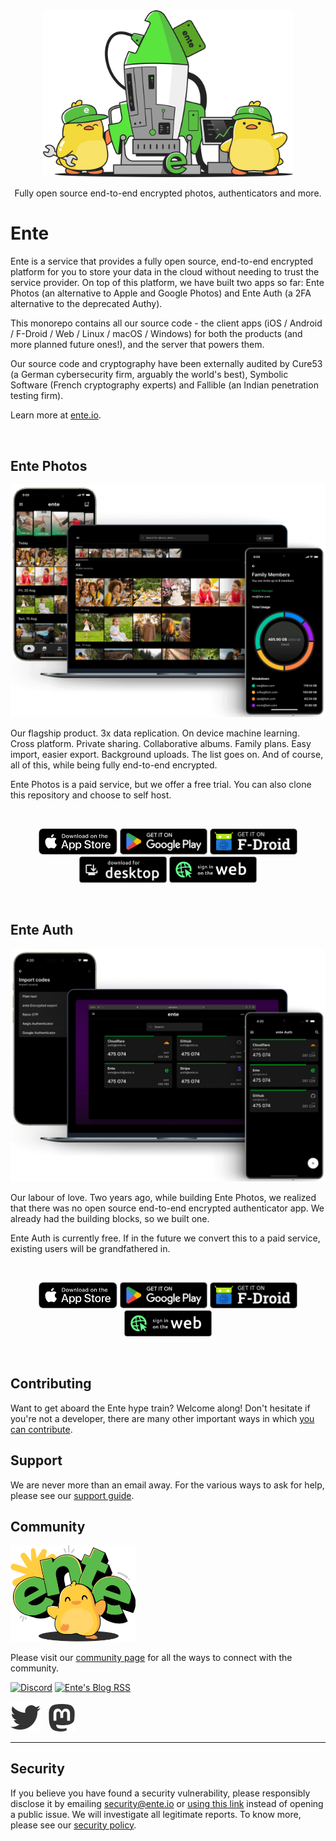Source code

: <div align="center">

<img src=".github/assets/ente-rocketship.png" width="400"/>

Fully open source end-to-end encrypted photos, authenticators and more.

</div>

# Ente

Ente is a service that provides a fully open source, end-to-end encrypted
platform for you to store your data in the cloud without needing to trust the
service provider. On top of this platform, we have built two apps so far: Ente
Photos (an alternative to Apple and Google Photos) and Ente Auth (a 2FA
alternative to the deprecated Authy).

This monorepo contains all our source code - the client apps (iOS / Android /
F-Droid / Web / Linux / macOS / Windows) for both the products (and more planned
future ones!), and the server that powers them.

Our source code and cryptography have been externally audited by Cure53 (a
German cybersecurity firm, arguably the world's best), Symbolic Software (French
cryptography experts) and Fallible (an Indian penetration testing firm).

Learn more at [ente.io](https://ente.io).

<br />

## Ente Photos

![Screenshots of Ente Photos](.github/assets/photos.png)

Our flagship product. 3x data replication. On device machine learning. Cross
platform. Private sharing. Collaborative albums. Family plans. Easy import,
easier export. Background uploads. The list goes on. And of course, all of this,
while being fully end-to-end encrypted.

Ente Photos is a paid service, but we offer a free trial. You can also clone
this repository and choose to self host.

<br />

<div align="center">

[<img height="42" src=".github/assets/app-store-badge.svg">](https://apps.apple.com/app/id1542026904)
[<img height="42" src=".github/assets/play-store-badge.png">](https://play.google.com/store/apps/details?id=io.ente.photos)
[<img height="42" src=".github/assets/f-droid-badge.png">](https://f-droid.org/packages/io.ente.photos.fdroid/)
[<img height="42" src=".github/assets/desktop-badge.png">](https://ente.io/download/desktop)
[<img height="42" src=".github/assets/web-badge.svg">](https://web.ente.io)

</div>

<br />

## Ente Auth

![Screenshots of Ente Photos](.github/assets/auth.png)

Our labour of love. Two years ago, while building Ente Photos, we realized that
there was no open source end-to-end encrypted authenticator app. We already had
the building blocks, so we built one.

Ente Auth is currently free. If in the future we convert this to a paid service,
existing users will be grandfathered in.

<br />

<div align="center">

[<img height="42" src=".github/assets/app-store-badge.svg">](https://apps.apple.com/app/id6444121398)
[<img height="42" src=".github/assets/play-store-badge.png">](https://play.google.com/store/apps/details?id=io.ente.auth)
[<img height="42" src=".github/assets/f-droid-badge.png">](https://f-droid.org/packages/io.ente.auth/)
[<img height="42" src=".github/assets/web-badge.svg">](https://auth.ente.io)

</div>

<br />

## Contributing

Want to get aboard the Ente hype train? Welcome along! Don't hesitate if you're
not a developer, there are many other important ways in which [you can
contribute](CONTRIBUTING.md).

## Support

We are never more than an email away. For the various ways to ask for help,
please see our [support guide](SUPPORT.md).

## Community

<img src=".github/assets/ente-ducky.png" width=200 alt="Ente's Mascot, Ducky,
    inviting people to Ente's source code repository" />

Please visit our [community page](https://ente.io/community) for all the ways to
connect with the community.

[![Discord](https://img.shields.io/discord/948937918347608085?style=for-the-badge&logo=Discord&logoColor=white&label=Discord)](https://discord.gg/z2YVKkycX3)
[![Ente's Blog RSS](https://img.shields.io/badge/blog-rss-F88900?style=for-the-badge&logo=rss&logoColor=white)](https://ente.io/blog/rss.xml)

[![Twitter](.github/assets/twitter.svg)](https://twitter.com/enteio) &nbsp; [![Mastodon](.github/assets/mastodon.svg)](https://mstdn.social/@ente)

---

## Security

If you believe you have found a security vulnerability, please responsibly
disclose it by emailing security@ente.io or [using this
link](https://github.com/ente-io/ente/security/advisories/new) instead of
opening a public issue. We will investigate all legitimate reports. To know
more, please see our [security policy](SECURITY.md).
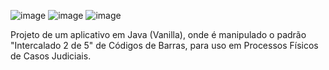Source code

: ![image](https://github.com/wilfachetti/LawsuitBarcode/assets/12673615/e86499c2-78c7-48c7-a45d-8e7d75a5bd00)
![image](https://github.com/wilfachetti/LawsuitBarcode/assets/12673615/7d3c7b89-1d11-4a41-bfd4-60e575c8760d)
![image](https://github.com/wilfachetti/LawsuitBarcode/assets/12673615/8afbaf63-c81d-4c6a-b48e-826dce8e1ab1)

Projeto de um aplicativo em Java (Vanilla), onde é manipulado o padrão "Intercalado 2 de 5" de Códigos de Barras, para uso em Processos Físicos de Casos Judiciais.

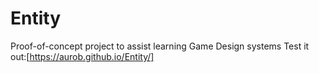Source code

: # Entity
Proof-of-concept project to assist learning Game Design systems
Test it out:[https://aurob.github.io/Entity/]
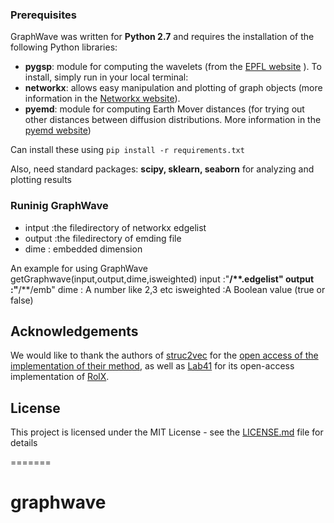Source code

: 
### Prerequisites

GraphWave was written for __Python 2.7__ and requires the installation of the following Python libraries:

+ __pygsp__: module for computing the wavelets (from the  [EPFL website](https://pygsp.readthedocs.io/en/stable/)  ). 
To install, simply run in your local terminal:
+ __networkx__: allows easy manipulation and plotting of graph objects (more information in the [Networkx website](https://networkx.github.io)).
+ __pyemd__: module for computing Earth Mover distances (for trying out other distances between diffusion distributions. More information in the [pyemd website](https://github.com/wmayner/pyemd))

Can install these using `pip install -r requirements.txt`

Also, need standard packages: __scipy, sklearn, seaborn__ for analyzing and plotting results


### Runinig GraphWave

+ intput :the filedirectory of networkx  edgelist
+ output :the filedirectory of emding file
+ dime : embedded dimension

An example for using GraphWave
   getGraphwave(input,output,dime,isweighted)
   input :"****/**.edgelist"
   output :"****/**/emb"
   dime : A number like 2,3 etc
   isweighted :A Boolean value (true or false)


## Acknowledgements

We would like to thank the authors of [struc2vec](https://arxiv.org/abs/1704.03165) for the [open access of the implementation of their method](https://github.com/leoribeiro/struc2vec), as well as [Lab41](http://lab41.github.io/blog/2014/12/18/rolx-discovering-individuals-roles-in-a-social-network/) for its open-access implementation of [RolX](https://dl.acm.org/citation.cfm?id=2339723).

## License

This project is licensed under the MIT License - see the [LICENSE.md](LICENSE.md) file for details



=======
# graphwave
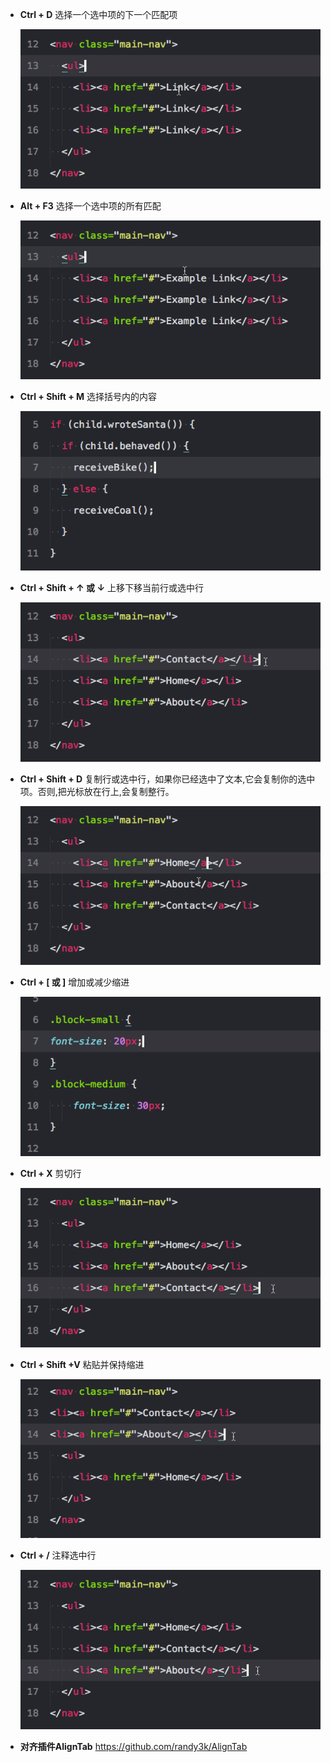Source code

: + __Ctrl + D__ 选择一个选中项的下一个匹配项

    ![1](sublime/1.gif)
    
+ **Alt + F3** 选择一个选中项的所有匹配

    ![2](sublime/2.gif)
    
+ **Ctrl + Shift + M** 选择括号内的内容  

    ![3](sublime/3.gif)
    
+ **Ctrl + Shift + ↑ 或 ↓** 上移下移当前行或选中行

    ![4](sublime/4.gif)
    
+ **Ctrl + Shift + D** 复制行或选中行，如果你已经选中了文本,它会复制你的选中项。否则,把光标放在行上,会复制整行。

    ![5](sublime/5.gif)
    
+ **Ctrl + [ 或 ]** 增加或减少缩进

    ![6](sublime/6.gif)
    
+ **Ctrl + X** 剪切行

    ![7](sublime/7.gif)

+ **Ctrl + Shift +V** 粘贴并保持缩进

    ![8](sublime/8.gif)

+ **Ctrl + /** 注释选中行

    ![9](sublime/9.gif) 
    
+ **对齐插件AlignTab**
https://github.com/randy3k/AlignTab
--- --- ---
### What you will do
From the entries above, copy each line that holds "building".

### Written response
Our labour of love. Two years ago, while building Ente Photos, we realized that
the building blocks, so we built one.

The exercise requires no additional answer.